Handling Time Off & Benefits When a Workers Compensation Claim Happens

Authored by Steve Holden. Published in the Sacramento Business Journal September 2012.

When a workers compensation claim happens it can be a very trying time for the employee and the organization. If you aren’t prepared, it can be stressful, emotional and confusing. If you think that your workers comp carrier is going to handle your injured employee’s claim and you have nothing to worry about, think again! Your carrier is managing the claim from the medical stand point; everything else is up to you. Being prepared and knowing how to handle workers compensation time off or leaves and the employee’s benefits during a claim will aid the organization to hopefully a smooth claim and transition of the employee back to work.

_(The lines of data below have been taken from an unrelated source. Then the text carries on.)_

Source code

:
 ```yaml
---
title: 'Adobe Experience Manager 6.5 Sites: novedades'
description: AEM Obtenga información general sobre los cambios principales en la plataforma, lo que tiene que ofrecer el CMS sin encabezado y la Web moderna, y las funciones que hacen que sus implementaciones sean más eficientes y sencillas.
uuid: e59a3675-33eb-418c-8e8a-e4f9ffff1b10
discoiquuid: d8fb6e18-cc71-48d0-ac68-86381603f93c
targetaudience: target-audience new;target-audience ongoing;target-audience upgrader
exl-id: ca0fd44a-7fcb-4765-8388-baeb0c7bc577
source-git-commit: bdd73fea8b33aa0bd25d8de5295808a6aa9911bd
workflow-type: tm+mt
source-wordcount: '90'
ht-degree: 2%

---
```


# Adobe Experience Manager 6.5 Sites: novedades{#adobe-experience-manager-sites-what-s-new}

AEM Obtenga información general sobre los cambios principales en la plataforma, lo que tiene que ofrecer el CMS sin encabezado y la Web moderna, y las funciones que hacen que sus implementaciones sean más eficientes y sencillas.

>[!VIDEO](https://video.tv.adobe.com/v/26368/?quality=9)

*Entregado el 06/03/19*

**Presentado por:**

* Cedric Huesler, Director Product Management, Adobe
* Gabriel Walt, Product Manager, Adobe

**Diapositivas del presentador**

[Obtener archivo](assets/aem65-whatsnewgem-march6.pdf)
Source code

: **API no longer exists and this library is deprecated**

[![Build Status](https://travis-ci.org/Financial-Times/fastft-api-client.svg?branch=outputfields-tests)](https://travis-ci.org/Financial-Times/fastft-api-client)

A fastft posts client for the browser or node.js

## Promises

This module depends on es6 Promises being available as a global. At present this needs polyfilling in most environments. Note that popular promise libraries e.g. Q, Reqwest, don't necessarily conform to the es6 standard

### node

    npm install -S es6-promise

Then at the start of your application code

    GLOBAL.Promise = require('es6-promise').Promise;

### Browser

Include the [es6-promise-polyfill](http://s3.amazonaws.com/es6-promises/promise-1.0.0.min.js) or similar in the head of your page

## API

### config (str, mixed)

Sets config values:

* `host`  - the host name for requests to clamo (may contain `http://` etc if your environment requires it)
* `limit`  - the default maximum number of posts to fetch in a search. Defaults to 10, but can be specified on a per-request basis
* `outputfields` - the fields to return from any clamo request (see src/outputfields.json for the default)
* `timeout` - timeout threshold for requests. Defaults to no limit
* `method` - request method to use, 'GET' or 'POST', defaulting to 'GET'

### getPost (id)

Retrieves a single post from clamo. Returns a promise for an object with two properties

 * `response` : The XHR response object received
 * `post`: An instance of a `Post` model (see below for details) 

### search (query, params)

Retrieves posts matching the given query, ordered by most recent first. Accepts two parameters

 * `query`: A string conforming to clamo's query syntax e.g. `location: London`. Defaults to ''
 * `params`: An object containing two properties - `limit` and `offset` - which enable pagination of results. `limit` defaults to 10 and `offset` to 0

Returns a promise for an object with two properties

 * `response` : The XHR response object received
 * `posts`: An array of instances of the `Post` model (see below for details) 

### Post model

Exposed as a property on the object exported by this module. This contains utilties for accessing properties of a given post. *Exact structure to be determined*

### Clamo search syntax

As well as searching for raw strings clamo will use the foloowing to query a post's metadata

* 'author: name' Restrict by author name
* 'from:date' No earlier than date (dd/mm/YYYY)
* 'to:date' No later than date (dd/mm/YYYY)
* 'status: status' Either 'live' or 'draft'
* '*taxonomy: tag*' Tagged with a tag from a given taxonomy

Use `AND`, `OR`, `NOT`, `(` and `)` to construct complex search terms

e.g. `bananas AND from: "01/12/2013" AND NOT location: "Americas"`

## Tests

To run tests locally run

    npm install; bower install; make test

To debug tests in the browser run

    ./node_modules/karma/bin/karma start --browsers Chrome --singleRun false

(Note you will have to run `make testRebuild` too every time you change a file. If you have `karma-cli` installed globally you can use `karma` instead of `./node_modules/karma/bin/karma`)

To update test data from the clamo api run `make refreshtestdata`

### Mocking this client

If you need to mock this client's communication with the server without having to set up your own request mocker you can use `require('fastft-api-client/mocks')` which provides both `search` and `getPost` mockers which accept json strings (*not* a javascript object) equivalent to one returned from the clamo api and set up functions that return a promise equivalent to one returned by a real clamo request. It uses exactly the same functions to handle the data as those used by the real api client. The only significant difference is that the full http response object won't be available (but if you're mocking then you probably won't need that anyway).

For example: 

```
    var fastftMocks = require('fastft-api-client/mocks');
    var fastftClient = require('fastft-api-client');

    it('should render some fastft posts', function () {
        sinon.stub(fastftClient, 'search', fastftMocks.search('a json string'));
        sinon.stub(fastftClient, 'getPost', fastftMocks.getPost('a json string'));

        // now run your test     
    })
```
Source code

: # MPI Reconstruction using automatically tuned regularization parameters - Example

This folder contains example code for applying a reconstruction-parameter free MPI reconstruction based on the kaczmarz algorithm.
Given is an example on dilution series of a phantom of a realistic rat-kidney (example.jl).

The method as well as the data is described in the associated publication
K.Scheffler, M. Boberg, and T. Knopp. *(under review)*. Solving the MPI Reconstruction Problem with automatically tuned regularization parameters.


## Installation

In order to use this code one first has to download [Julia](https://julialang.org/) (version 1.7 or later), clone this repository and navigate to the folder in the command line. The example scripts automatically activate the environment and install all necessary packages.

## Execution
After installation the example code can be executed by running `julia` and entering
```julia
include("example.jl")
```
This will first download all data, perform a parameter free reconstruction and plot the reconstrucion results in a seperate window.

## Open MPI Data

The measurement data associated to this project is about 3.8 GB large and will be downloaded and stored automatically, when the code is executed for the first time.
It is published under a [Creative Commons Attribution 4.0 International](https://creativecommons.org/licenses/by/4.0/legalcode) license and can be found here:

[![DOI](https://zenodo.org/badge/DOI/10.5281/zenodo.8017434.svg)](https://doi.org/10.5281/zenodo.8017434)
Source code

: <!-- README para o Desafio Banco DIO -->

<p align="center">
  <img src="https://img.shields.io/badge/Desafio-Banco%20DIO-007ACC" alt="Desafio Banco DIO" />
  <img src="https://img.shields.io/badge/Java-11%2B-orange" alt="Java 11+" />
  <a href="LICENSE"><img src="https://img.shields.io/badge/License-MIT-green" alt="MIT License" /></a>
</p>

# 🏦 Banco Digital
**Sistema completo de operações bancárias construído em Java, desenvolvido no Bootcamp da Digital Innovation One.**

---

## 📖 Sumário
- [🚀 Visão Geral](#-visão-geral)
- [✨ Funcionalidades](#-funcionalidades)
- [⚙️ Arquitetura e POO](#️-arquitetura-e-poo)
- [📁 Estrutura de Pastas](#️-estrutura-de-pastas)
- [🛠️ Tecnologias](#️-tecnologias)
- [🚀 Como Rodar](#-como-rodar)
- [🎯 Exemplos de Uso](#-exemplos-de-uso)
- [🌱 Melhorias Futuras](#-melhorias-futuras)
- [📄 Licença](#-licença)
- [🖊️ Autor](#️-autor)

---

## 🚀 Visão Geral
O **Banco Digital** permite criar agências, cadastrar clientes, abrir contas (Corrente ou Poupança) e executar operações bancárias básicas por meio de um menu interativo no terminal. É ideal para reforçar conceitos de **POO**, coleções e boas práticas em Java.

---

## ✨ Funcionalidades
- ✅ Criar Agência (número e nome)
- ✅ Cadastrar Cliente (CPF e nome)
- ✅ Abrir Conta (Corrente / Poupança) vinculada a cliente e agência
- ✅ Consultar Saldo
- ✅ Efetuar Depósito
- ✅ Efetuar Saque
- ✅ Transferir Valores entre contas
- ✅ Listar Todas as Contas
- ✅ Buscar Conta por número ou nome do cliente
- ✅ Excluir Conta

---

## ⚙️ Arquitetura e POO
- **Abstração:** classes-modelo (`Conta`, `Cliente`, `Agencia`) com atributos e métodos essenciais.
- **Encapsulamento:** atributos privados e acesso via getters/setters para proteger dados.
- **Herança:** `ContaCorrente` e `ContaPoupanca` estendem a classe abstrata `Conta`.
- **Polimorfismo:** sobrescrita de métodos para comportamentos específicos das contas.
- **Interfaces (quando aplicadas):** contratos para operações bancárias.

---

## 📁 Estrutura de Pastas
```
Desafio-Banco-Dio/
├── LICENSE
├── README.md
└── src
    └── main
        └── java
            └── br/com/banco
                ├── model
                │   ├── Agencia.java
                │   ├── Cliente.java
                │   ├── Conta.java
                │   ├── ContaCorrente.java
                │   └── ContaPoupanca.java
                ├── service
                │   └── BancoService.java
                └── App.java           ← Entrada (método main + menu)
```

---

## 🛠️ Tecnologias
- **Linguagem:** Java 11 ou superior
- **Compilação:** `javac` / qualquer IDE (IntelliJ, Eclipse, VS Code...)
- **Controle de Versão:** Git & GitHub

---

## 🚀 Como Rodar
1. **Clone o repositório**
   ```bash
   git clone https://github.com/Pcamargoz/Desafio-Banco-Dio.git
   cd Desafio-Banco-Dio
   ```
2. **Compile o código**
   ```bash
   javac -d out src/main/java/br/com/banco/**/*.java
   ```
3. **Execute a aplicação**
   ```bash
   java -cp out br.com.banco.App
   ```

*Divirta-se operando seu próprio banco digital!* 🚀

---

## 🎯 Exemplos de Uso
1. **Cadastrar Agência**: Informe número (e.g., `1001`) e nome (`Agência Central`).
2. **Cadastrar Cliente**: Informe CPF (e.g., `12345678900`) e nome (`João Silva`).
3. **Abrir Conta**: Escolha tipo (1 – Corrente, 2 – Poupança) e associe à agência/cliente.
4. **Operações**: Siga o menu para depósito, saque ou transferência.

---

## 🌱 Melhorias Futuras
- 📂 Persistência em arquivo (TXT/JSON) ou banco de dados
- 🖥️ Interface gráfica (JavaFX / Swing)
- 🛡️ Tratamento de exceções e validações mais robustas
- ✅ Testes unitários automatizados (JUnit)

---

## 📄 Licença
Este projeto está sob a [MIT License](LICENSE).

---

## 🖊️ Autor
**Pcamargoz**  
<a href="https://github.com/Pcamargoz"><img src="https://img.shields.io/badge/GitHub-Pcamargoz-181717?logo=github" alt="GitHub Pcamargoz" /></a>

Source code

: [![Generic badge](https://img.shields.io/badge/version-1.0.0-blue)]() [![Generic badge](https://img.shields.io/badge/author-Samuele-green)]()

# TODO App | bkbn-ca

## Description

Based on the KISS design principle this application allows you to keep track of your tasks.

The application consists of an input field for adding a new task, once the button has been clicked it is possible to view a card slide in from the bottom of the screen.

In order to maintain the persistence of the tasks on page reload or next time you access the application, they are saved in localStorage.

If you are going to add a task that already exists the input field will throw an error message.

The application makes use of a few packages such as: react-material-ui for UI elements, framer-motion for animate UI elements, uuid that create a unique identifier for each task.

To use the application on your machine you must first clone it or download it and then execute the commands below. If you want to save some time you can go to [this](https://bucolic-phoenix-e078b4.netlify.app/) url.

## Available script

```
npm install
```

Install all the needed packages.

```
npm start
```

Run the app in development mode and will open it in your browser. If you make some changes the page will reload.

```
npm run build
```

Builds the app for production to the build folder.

There are two key areas that employers need to manage while the insurance carrier manages the employee’s medical treatment: leaves and benefits. While you manage these areas consideration needs to be given to: your organization’s policies – what is in your handbook or what has been your practice, if you don’t have an employee handbook and what is mandated that you do. Both of these areas will need your attention quickly after the initial claim has been reported and the employee is receiving medical treatment.

Typically the first thing employers will need to address is how to handle time off or a leave once the injured employee has presented a doctor’s note to you requiring he take time off. If the organization has policies on medical or personal leaves of absence, the employee’s leave should be designated as such if he qualifies and the employee notified of this designation(s). Writing it in a letter is the best way to notify the employee and keep a copy for documentation. A clear time line of how long the leave will last should be outlined and what may happen after the leave expires. However, if the organization is a covered employer under the Family Medical Leave Act (FMLA) and California Family Rights Act (CFRA), you will be required to do more than simply notifying the employee of how long the organization’s leave will last.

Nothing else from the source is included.